« Pratiquement contemporain de la désignation de « tiers monde », le bidonville émerge comme une catégorie majeure d'analyse des dynamiques urbaines dans des régions décrites comme « en retard » et moins urbanisées. Les critères de définition du bidonville sont essentiellement fondés sur le statut foncier et sur le type de construction bien que la diversité des situations soit soulignée en même temps que le caractère générique de quartier. Les descriptions fouillées et statistiques qui prévalent dans le tableau de cette urbanisation « sauvage » ou « spontanée » inscrivent les travaux de recherche dans une volonté d'objectivation du phénomène. L'approche est majoritairement surplombante et normative, mobilisant souvent des références à l'épisode européen de forte croissance urbaine du 19ème siècle. Dans le même temps, le bidonville est implicitement présenté comme une négation de ville, comme un quartier dont la suppression s'impose comme une évidence. Jugement de valeur aisément décelable dans cette science positive, à associer à la norme urbanistique et urbaine directement issue des codes d'urbanisme des grandes institutions internationales, c'est-à-dire d'Europe. A tel point que l'application de cette norme identifie la grande majorité des habitats produits dans les villes du Tiers monde comme appartenant à la catégorie « informelle ». La posture de recherche témoigne alors à la fois du catastrophisme par excès de zèle normatif et d’une illusion angélique que les bons plans d'aménagement fourniront une solution au problème.

Comment donc échapper, d'une part à l'illusion positiviste pour faire entrer la société dans la compréhension du phénomène autrement que par cette extériorité? Une hypothèse le permet : le bidonville est produit par le fonctionnement d'ensemble de la société dans une configuration spatiale appelée ville (les mêmes constructions en zone rurale ne sont ni désignées comme bidonvilles, ni stigmatisées). Ce n'est donc pas la forme « ville » qui est productrice du bidonville mais la projection normative des observateurs sur une production sociale jugée plus que comprise. La conséquence de cette hypothèse pose le bidonville comme un habitat urbain « normal », un quartier de la ville. L'objet et ses habitants sont même courtisés par de nombreux acteurs (associations, ONG, partis politiques, services municipaux...) qui tous ont besoin du bidonville et de ses habitants.

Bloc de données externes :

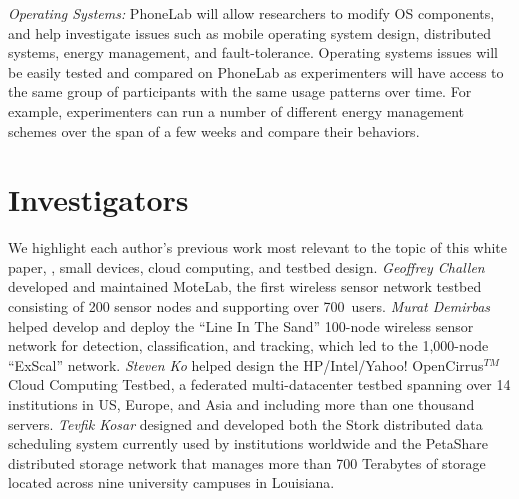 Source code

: \emph{Operating Systems:} PhoneLab will allow researchers to modify OS
components, and help investigate issues such as mobile operating system
design, distributed systems, energy management, and fault-tolerance. Operating
systems issues will be easily tested and compared on PhoneLab as experimenters
will have access to the same group of participants with the same usage patterns
over time. For example, experimenters can run a number of different energy
management schemes over the span of a few weeks and compare their behaviors.

%
%
%

\section{Investigators}
We highlight each author's previous work most relevant to the topic of this
white paper, \ie, small devices, cloud computing, and testbed design.
\emph{Geoffrey Challen} developed and maintained MoteLab, the first wireless
sensor network testbed consisting of 200 sensor nodes and supporting over
700~users. \emph{Murat Demirbas} helped develop and deploy the ``Line In
The Sand'' 100-node wireless sensor network for detection, classification,
and tracking, which led to the 1,000-node ``ExScal'' network. \emph{Steven
Ko} helped design the HP/Intel/Yahoo! OpenCirrus$^{TM}$ Cloud
Computing Testbed, a federated multi-datacenter testbed spanning over
14 institutions in US, Europe, and Asia and including more than one
thousand servers. \emph{Tevfik Kosar} designed and developed both the
Stork distributed data scheduling system currently used by institutions
worldwide and the PetaShare distributed storage network that manages more
than 700 Terabytes of storage located across nine university campuses in
Louisiana.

Restituer cette position, c'est proposer une expertise scientifique militante juste à l'amont de l'implication et de l'action. Cette expertise consiste à rester sur le terrain scientifique en dénonçant les illusions du choix épistémologique en surplomb et la croyance dans l'objectivation par le nombre et les catégories...Mais cette expertise consiste aussi à proposer la reformulation du problème « bidonville » avec pour option militante le choix de placer les faits sociaux, culturels et politiques au centre, y compris en prenant les valeurs exprimées comme des faits. C'est là que s'arrête la contribution scientifique juste avant l'implication voire l'action. Chez les experts positivistes, l'implication va jusqu'à la la formulation de recommandations, jusqu'à la contribution directe aux programmes.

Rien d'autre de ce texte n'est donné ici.